The Supreme Court failed to keep a lid on police excesses with its
ruling in a Kentucky drug case.

One of the most important functions of the Supreme Court is to put
legal limits on police excesses. But the court failed to fulfill that
responsibility last week when it widened a loophole in the
requirement that police obtain a warrant before searching a home.

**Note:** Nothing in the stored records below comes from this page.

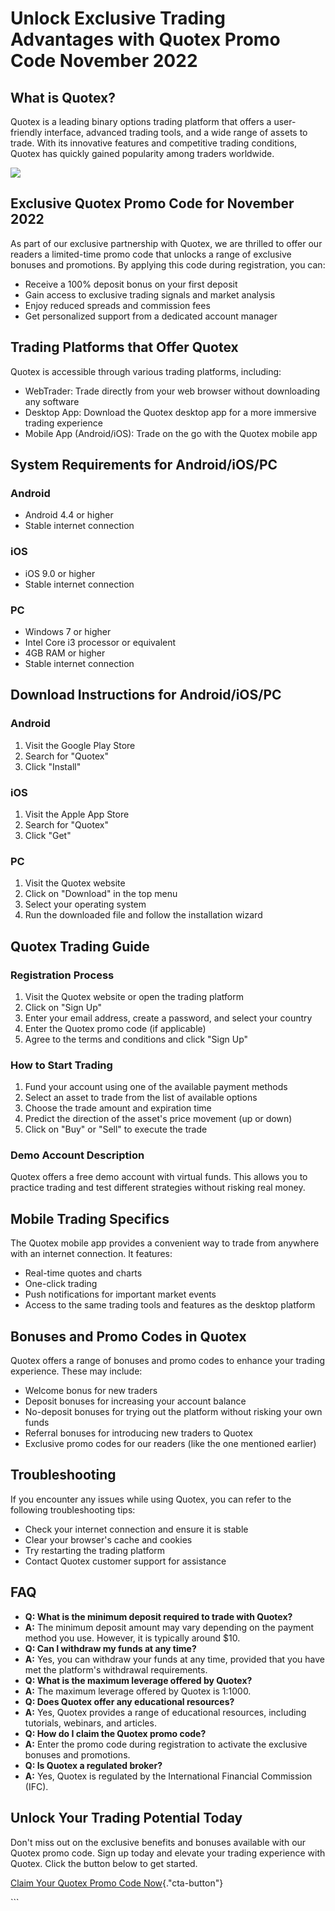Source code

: # Unlock Exclusive Trading Advantages with Quotex Promo Code November 2022

## What is Quotex?

Quotex is a leading binary options trading platform that offers a
user-friendly interface, advanced trading tools, and a wide range of
assets to trade. With its innovative features and competitive trading
conditions, Quotex has quickly gained popularity among traders
worldwide.

[![](https://static.quotex.io/files/4_en/300_250.jpg)](https://traff.sbs/brokerqxlid)

## Exclusive Quotex Promo Code for November 2022

As part of our exclusive partnership with Quotex, we are thrilled to
offer our readers a limited-time promo code that unlocks a range of
exclusive bonuses and promotions. By applying this code during
registration, you can:

-   Receive a 100% deposit bonus on your first deposit
-   Gain access to exclusive trading signals and market analysis
-   Enjoy reduced spreads and commission fees
-   Get personalized support from a dedicated account manager

## Trading Platforms that Offer Quotex

Quotex is accessible through various trading platforms, including:

-   WebTrader: Trade directly from your web browser without downloading
    any software
-   Desktop App: Download the Quotex desktop app for a more immersive
    trading experience
-   Mobile App (Android/iOS): Trade on the go with the Quotex mobile app

## System Requirements for Android/iOS/PC

### Android

-   Android 4.4 or higher
-   Stable internet connection

### iOS

-   iOS 9.0 or higher
-   Stable internet connection

### PC

-   Windows 7 or higher
-   Intel Core i3 processor or equivalent
-   4GB RAM or higher
-   Stable internet connection

## Download Instructions for Android/iOS/PC

### Android

1.  Visit the Google Play Store
2.  Search for "Quotex"
3.  Click "Install"

### iOS

1.  Visit the Apple App Store
2.  Search for "Quotex"
3.  Click "Get"

### PC

1.  Visit the Quotex website
2.  Click on "Download" in the top menu
3.  Select your operating system
4.  Run the downloaded file and follow the installation wizard

## Quotex Trading Guide

### Registration Process

1.  Visit the Quotex website or open the trading platform
2.  Click on "Sign Up"
3.  Enter your email address, create a password, and select your country
4.  Enter the Quotex promo code (if applicable)
5.  Agree to the terms and conditions and click "Sign Up"

### How to Start Trading

1.  Fund your account using one of the available payment methods
2.  Select an asset to trade from the list of available options
3.  Choose the trade amount and expiration time
4.  Predict the direction of the asset\'s price movement (up or down)
5.  Click on "Buy" or "Sell" to execute the trade

### Demo Account Description

Quotex offers a free demo account with virtual funds. This allows you to
practice trading and test different strategies without risking real
money.

## Mobile Trading Specifics

The Quotex mobile app provides a convenient way to trade from anywhere
with an internet connection. It features:

-   Real-time quotes and charts
-   One-click trading
-   Push notifications for important market events
-   Access to the same trading tools and features as the desktop
    platform

## Bonuses and Promo Codes in Quotex

Quotex offers a range of bonuses and promo codes to enhance your trading
experience. These may include:

-   Welcome bonus for new traders
-   Deposit bonuses for increasing your account balance
-   No-deposit bonuses for trying out the platform without risking your
    own funds
-   Referral bonuses for introducing new traders to Quotex
-   Exclusive promo codes for our readers (like the one mentioned
    earlier)

## Troubleshooting

If you encounter any issues while using Quotex, you can refer to the
following troubleshooting tips:

-   Check your internet connection and ensure it is stable
-   Clear your browser\'s cache and cookies
-   Try restarting the trading platform
-   Contact Quotex customer support for assistance

## FAQ

-   **Q: What is the minimum deposit required to trade with Quotex?**
-   **A:** The minimum deposit amount may vary depending on the payment
    method you use. However, it is typically around \$10.
-   **Q: Can I withdraw my funds at any time?**
-   **A:** Yes, you can withdraw your funds at any time, provided that
    you have met the platform\'s withdrawal requirements.
-   **Q: What is the maximum leverage offered by Quotex?**
-   **A:** The maximum leverage offered by Quotex is 1:1000.
-   **Q: Does Quotex offer any educational resources?**
-   **A:** Yes, Quotex provides a range of educational resources,
    including tutorials, webinars, and articles.
-   **Q: How do I claim the Quotex promo code?**
-   **A:** Enter the promo code during registration to activate the
    exclusive bonuses and promotions.
-   **Q: Is Quotex a regulated broker?**
-   **A:** Yes, Quotex is regulated by the International Financial
    Commission (IFC).

## Unlock Your Trading Potential Today

Don\'t miss out on the exclusive benefits and bonuses available with our
Quotex promo code. Sign up today and elevate your trading experience
with Quotex. Click the button below to get started.

[Claim Your Quotex Promo Code
Now](\%22https://traff.sbs/brokerqxsignup\%22){."cta-button"}

\`\`\`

The 8-1 decision came in the case of a search of an apartment in
Kentucky by police who suspected illegal drugs were being destroyed.
The police, who said they smelled marijuana near the apartment, had
knocked loudly on the door and shouted, "This is the police." Then,
after hearing noises they thought indicated the destruction of
evidence, they broke down the door.

Police don't need a warrant to enter a residence when there are
"exigent circumstances," such as imminent danger, the possibility
that a suspect will escape or concern about the immediate destruction
of evidence. But in this case, the police actually created the
exigent circumstances that they then capitalized on to conduct the
warrantless search.

According to Kentucky's Supreme Court, the exigent-circumstances
exception didn't apply because the police should have foreseen that
their conduct would lead the occupants of the apartment to destroy
evidence. Overturning that finding, Justice Samuel A. Alito Jr. wrote
for the court that as long as the police officers' behavior was
lawful, the fact that it produced an exigent circumstance didn't
violate the Constitution. That would be the case, Alito suggested,
even if a police officer acted in bad faith in an attempt to evade
the warrant requirement.

But as Justice Ruth Bader Ginsburg pointed out in her dissent,
Alito's reasoning "arms the police with a way routinely to dishonor
the 4th Amendment's warrant requirement in drug cases. In lieu of
presenting their evidence to a neutral magistrate, police officers
may now knock, listen, then break the door down, never mind that they
had ample time to obtain a warrant."

Ginsburg also dismissed the argument that entering the apartment in
the Kentucky case was necessary to prevent the destruction of drug
evidence. Quoting the majority opinion, she wrote that "persons in
possession of valuable drugs are unlikely to destroy them unless they
fear discovery by the police." Therefore, police can take the time to
obtain a warrant.

Allowing police to create an exception to the warrant requirement
violates the 4th Amendment. That is how the court should have ruled.